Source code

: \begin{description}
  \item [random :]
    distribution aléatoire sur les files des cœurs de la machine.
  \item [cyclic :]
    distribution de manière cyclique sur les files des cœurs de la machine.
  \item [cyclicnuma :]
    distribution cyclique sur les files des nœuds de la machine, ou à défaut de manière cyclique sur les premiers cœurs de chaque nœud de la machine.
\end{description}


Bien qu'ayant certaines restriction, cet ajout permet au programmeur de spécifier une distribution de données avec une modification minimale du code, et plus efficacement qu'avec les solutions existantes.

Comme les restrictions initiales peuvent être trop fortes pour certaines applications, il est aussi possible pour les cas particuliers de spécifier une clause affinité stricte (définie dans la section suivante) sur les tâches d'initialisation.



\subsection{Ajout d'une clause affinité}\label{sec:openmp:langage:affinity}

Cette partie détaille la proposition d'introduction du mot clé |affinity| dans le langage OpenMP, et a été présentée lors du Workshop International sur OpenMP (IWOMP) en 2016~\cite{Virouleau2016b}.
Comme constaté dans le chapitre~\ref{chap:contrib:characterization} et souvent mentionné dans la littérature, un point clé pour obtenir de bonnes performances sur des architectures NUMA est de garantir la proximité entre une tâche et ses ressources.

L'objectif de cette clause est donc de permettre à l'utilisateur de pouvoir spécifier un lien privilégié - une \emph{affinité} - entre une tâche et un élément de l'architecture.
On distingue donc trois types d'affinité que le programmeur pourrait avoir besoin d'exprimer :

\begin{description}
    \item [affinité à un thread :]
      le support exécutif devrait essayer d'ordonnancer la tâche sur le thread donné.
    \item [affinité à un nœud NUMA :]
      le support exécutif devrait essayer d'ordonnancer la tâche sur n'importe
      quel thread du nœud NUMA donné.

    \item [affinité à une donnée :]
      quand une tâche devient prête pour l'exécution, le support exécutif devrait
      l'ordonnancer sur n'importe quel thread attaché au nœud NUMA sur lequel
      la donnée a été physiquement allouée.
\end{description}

_ _ _ _

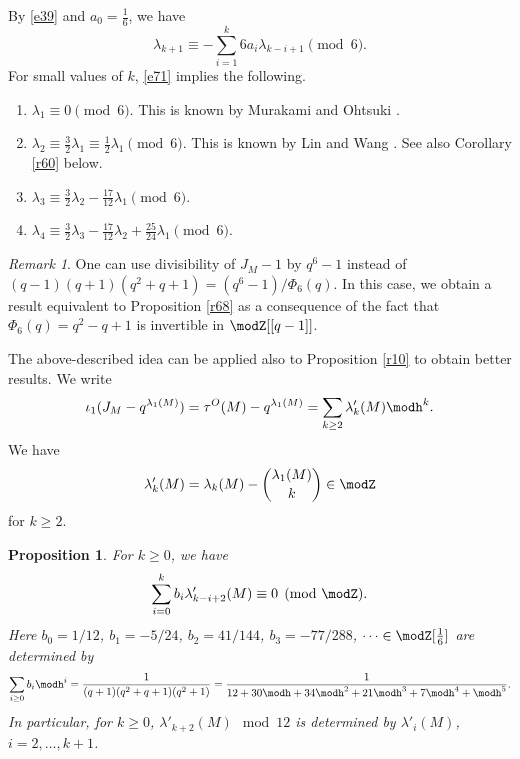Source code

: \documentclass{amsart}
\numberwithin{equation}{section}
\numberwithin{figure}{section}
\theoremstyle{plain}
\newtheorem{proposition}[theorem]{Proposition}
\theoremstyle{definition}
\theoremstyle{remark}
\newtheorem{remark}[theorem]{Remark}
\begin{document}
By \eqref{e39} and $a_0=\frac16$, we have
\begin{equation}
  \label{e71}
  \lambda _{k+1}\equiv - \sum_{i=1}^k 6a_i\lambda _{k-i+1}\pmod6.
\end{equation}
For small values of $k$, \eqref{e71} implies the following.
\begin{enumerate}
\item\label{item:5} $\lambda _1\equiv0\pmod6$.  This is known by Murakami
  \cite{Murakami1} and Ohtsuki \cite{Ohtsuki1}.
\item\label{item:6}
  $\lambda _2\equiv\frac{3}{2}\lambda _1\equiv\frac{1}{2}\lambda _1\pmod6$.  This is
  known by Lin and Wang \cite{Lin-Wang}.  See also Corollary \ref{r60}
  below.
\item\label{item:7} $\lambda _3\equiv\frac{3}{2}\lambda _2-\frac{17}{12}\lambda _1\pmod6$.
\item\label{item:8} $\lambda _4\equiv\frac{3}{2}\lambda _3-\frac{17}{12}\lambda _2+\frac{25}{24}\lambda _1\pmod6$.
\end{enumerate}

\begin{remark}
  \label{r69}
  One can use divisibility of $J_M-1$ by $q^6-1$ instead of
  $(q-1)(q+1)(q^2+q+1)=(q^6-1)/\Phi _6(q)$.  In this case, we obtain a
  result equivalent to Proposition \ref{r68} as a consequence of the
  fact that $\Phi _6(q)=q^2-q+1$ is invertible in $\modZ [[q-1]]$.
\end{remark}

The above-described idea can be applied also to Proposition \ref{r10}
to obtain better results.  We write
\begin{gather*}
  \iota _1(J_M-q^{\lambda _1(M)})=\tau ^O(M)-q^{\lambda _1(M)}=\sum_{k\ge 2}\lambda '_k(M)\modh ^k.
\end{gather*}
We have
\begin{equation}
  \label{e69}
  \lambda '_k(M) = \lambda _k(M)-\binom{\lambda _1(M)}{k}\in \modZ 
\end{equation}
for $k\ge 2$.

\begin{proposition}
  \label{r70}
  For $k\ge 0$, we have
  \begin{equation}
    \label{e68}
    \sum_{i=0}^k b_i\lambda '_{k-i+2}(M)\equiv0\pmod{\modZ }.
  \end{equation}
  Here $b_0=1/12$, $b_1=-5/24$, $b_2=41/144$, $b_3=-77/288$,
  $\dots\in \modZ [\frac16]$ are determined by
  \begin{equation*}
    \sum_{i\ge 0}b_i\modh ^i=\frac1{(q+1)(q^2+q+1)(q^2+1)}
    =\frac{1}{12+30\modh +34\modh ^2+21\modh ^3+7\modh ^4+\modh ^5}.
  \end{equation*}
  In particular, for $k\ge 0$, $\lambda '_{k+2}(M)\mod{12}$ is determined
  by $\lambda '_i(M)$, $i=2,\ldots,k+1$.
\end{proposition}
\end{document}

_ _ _ _

What you should do:
Gather all lines from the records above in which "numberwithin" appears.

Answer for the task:
\numberwithin{equation}{section}
\numberwithin{figure}{section}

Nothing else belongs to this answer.